Na decisão, Moraes afirma que o recurso do presidente “perdeu o objeto”, ou seja, não há mais motivos para ser julgado na corte. Os ministros iam decidir a forma como o presidente deve depor. Agora, Jair Bolsonaro deverá escolher o dia, local e horário que irá depor.
A investigação foi aberta a partir da denúncia do ex-ministro da Justiça Sergio Moro de interferência política da PF. Em abril de 2020, de saída do governo, Moro acusou o presidente de usar a corporação para proteger familiares e aliados.
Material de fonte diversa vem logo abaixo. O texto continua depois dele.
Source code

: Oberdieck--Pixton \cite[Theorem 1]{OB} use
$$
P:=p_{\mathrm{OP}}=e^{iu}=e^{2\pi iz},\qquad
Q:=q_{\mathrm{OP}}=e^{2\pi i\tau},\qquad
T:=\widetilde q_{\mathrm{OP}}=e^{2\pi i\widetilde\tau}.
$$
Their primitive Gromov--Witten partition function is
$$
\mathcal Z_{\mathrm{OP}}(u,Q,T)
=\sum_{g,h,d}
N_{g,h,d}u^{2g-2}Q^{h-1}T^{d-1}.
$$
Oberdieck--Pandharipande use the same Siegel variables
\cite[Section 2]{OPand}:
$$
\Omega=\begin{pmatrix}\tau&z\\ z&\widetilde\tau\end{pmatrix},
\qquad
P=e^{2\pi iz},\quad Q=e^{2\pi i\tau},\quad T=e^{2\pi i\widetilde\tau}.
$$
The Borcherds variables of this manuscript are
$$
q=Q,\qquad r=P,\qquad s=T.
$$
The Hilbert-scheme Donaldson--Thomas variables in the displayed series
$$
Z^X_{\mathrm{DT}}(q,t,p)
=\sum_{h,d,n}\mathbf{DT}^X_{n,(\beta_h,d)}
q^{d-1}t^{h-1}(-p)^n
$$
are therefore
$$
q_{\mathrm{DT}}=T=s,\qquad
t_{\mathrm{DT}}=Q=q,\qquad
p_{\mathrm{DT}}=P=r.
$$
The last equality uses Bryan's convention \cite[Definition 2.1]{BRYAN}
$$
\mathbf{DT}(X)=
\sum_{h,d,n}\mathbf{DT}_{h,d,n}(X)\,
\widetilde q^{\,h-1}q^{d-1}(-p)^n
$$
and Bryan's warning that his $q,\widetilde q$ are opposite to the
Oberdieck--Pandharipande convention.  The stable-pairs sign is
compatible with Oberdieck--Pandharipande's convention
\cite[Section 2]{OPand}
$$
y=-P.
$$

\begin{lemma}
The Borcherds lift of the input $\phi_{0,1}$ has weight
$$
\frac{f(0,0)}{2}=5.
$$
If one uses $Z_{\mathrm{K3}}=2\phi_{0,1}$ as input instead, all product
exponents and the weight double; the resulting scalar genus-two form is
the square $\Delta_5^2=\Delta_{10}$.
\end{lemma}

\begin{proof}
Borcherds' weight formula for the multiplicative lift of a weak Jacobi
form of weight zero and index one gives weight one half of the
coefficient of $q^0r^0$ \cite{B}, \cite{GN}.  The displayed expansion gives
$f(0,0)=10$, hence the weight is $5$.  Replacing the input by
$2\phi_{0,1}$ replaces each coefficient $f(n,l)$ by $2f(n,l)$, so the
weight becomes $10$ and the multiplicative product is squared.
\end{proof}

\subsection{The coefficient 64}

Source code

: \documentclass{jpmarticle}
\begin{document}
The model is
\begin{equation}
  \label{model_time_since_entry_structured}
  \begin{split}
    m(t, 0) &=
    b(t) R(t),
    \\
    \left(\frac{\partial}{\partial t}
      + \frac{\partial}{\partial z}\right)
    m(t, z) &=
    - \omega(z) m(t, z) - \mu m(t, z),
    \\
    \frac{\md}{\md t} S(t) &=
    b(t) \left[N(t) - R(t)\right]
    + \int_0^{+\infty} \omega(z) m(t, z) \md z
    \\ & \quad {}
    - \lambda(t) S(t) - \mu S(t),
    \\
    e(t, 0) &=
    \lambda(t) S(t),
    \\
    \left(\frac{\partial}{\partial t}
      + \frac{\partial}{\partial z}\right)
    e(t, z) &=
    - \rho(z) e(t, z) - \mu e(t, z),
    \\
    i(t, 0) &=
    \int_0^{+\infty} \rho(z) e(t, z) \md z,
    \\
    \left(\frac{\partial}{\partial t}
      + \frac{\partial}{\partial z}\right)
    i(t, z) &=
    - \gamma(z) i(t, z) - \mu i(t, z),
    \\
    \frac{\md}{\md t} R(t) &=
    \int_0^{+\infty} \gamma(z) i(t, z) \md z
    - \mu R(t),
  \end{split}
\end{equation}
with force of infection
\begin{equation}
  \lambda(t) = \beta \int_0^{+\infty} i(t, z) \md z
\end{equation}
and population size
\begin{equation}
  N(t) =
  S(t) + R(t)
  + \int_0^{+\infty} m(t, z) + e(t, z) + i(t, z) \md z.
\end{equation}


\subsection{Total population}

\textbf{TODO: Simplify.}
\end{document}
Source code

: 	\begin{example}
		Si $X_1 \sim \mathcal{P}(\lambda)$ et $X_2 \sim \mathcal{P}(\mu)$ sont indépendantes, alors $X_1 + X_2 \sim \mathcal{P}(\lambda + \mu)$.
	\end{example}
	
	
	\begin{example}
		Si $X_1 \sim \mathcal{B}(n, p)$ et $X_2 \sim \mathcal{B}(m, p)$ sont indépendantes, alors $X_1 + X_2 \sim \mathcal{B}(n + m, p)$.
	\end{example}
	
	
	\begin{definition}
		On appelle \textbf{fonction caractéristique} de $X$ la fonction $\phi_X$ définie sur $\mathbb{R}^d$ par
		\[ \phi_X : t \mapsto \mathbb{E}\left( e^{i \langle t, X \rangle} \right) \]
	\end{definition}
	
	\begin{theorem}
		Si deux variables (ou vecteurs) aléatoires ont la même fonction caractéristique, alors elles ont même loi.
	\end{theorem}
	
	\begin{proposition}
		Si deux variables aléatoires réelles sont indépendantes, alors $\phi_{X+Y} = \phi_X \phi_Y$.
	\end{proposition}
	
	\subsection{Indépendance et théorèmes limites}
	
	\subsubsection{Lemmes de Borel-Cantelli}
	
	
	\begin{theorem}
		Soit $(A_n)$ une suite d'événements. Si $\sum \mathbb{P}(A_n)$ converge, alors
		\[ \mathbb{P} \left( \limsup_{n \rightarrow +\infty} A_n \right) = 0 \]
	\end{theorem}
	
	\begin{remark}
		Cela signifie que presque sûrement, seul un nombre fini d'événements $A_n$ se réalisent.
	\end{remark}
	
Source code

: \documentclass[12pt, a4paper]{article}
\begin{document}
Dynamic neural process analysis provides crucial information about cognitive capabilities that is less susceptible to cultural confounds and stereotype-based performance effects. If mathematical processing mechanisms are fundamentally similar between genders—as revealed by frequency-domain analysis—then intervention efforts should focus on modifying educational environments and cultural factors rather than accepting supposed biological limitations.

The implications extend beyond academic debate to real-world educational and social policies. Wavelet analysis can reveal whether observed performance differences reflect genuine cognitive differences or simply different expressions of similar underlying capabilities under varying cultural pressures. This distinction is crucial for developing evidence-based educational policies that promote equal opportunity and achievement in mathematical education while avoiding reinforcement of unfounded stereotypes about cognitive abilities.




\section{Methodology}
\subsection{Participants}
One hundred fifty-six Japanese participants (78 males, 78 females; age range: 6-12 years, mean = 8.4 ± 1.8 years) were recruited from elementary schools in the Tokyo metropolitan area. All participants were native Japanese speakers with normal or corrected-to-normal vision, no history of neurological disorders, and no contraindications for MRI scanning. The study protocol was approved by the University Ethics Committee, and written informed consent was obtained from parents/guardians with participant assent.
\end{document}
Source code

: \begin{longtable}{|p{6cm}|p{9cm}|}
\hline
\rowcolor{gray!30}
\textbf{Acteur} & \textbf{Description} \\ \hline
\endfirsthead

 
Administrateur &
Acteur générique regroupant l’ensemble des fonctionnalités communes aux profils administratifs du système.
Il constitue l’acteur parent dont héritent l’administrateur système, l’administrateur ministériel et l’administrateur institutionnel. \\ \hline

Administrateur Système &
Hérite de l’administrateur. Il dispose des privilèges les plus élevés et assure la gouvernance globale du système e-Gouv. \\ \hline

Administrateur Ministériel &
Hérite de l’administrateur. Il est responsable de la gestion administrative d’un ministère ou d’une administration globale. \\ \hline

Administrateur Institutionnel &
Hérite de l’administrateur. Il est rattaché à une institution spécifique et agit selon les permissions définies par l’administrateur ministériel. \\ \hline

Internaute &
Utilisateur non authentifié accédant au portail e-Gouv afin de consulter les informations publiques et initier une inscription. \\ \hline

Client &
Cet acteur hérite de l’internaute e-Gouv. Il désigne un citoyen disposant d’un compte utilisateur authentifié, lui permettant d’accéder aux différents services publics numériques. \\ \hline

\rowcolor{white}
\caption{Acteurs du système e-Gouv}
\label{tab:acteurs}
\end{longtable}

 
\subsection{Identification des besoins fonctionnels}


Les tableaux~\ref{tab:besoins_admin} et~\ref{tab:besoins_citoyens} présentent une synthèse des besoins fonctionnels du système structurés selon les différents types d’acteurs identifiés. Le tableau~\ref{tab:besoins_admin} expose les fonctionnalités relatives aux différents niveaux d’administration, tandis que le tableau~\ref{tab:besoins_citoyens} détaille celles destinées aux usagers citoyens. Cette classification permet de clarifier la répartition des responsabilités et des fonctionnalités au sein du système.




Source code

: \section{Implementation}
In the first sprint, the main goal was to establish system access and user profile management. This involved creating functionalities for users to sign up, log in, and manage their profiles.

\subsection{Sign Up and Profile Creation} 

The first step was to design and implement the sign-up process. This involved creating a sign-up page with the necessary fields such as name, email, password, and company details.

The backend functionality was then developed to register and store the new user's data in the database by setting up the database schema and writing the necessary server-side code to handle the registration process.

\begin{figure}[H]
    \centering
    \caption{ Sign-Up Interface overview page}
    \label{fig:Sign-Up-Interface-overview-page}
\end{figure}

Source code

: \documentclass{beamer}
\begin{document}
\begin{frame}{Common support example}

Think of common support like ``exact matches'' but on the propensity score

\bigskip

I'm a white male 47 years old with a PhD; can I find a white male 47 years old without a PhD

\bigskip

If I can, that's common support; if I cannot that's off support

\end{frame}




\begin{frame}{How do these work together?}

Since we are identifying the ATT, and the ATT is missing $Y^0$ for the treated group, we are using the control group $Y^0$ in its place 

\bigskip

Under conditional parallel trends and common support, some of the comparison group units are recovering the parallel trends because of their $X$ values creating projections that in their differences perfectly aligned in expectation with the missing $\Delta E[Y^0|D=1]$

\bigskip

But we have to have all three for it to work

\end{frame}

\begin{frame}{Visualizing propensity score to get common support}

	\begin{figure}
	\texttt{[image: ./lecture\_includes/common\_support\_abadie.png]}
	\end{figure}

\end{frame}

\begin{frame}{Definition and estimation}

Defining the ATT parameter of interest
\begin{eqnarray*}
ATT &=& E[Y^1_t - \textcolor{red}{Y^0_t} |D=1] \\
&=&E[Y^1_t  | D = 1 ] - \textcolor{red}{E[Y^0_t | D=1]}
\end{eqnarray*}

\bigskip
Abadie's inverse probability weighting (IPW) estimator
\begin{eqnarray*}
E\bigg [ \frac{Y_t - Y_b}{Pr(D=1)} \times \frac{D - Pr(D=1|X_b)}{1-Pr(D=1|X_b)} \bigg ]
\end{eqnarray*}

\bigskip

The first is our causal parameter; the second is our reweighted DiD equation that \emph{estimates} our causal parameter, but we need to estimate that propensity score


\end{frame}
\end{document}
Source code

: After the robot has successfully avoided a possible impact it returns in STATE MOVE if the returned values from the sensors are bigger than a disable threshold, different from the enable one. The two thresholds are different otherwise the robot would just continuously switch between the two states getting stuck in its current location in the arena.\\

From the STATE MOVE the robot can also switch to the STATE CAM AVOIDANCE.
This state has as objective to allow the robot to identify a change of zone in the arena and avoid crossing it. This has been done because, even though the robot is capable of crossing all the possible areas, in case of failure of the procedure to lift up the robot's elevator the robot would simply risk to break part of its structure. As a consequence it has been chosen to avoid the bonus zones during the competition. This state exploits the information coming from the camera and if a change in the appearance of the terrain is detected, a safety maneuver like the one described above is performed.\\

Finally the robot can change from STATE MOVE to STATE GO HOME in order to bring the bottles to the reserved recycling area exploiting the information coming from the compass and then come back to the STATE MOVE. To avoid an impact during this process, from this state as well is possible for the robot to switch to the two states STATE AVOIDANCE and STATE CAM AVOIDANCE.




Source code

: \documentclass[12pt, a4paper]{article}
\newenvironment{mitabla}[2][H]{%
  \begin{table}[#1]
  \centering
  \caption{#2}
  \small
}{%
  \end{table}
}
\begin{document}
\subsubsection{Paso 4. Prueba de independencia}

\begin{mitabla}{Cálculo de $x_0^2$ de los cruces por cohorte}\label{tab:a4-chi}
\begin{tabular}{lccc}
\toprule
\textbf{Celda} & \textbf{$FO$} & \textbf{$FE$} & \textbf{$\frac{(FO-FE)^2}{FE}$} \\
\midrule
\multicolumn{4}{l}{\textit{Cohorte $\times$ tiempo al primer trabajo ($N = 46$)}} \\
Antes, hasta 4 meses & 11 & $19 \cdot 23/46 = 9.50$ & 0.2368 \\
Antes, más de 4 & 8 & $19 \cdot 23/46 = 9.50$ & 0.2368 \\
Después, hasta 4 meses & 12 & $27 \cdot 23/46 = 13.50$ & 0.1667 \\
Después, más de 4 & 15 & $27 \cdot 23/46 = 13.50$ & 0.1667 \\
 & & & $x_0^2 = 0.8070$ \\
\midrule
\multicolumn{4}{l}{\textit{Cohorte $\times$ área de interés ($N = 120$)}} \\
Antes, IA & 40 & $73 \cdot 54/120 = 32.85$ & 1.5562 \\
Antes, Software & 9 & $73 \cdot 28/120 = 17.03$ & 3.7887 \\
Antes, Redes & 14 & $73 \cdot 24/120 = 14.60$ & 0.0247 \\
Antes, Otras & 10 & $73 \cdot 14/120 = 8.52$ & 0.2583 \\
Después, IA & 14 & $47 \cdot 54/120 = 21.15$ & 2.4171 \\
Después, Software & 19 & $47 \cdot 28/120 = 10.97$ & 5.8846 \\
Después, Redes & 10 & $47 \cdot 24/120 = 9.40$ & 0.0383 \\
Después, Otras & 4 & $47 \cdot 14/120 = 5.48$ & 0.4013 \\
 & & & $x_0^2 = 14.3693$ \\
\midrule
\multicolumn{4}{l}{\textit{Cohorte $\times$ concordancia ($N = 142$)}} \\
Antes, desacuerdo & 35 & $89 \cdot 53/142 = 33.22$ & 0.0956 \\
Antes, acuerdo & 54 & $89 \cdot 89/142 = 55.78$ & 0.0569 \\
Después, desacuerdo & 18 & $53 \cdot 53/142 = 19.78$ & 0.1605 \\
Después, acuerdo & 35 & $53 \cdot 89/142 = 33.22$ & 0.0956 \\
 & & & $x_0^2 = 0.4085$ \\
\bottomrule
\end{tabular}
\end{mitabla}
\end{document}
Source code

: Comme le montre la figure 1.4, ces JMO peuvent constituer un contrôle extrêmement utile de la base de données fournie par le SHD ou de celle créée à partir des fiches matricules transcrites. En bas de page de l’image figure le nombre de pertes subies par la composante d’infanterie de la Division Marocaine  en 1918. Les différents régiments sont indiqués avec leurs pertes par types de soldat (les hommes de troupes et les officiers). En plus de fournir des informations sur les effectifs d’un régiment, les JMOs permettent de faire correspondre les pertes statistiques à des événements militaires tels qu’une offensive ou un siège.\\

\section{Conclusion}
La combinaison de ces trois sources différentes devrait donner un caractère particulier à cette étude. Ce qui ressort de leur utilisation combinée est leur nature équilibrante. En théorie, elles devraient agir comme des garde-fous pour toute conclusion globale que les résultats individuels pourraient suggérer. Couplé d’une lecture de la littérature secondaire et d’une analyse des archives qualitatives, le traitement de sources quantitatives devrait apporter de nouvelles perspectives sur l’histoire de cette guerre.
Desde o início do processo, Bolsonaro preferia para depor por escrito. A mudança de posicionamento só foi informada pela Advocacia-Geral da União (AGU) no início da sessão ontem.
Bolsonaro pedia a reconsideração da decisão do então relator, Celso de Mello. Antes de se aposentar, o ministro determinou que o depoimento fosse presencial porque o presidente está na condição de investigado. Celso de Mello defendeu que essa é uma prerrogativa exclusiva de autoridades públicas que são testemunhas ou vítimas.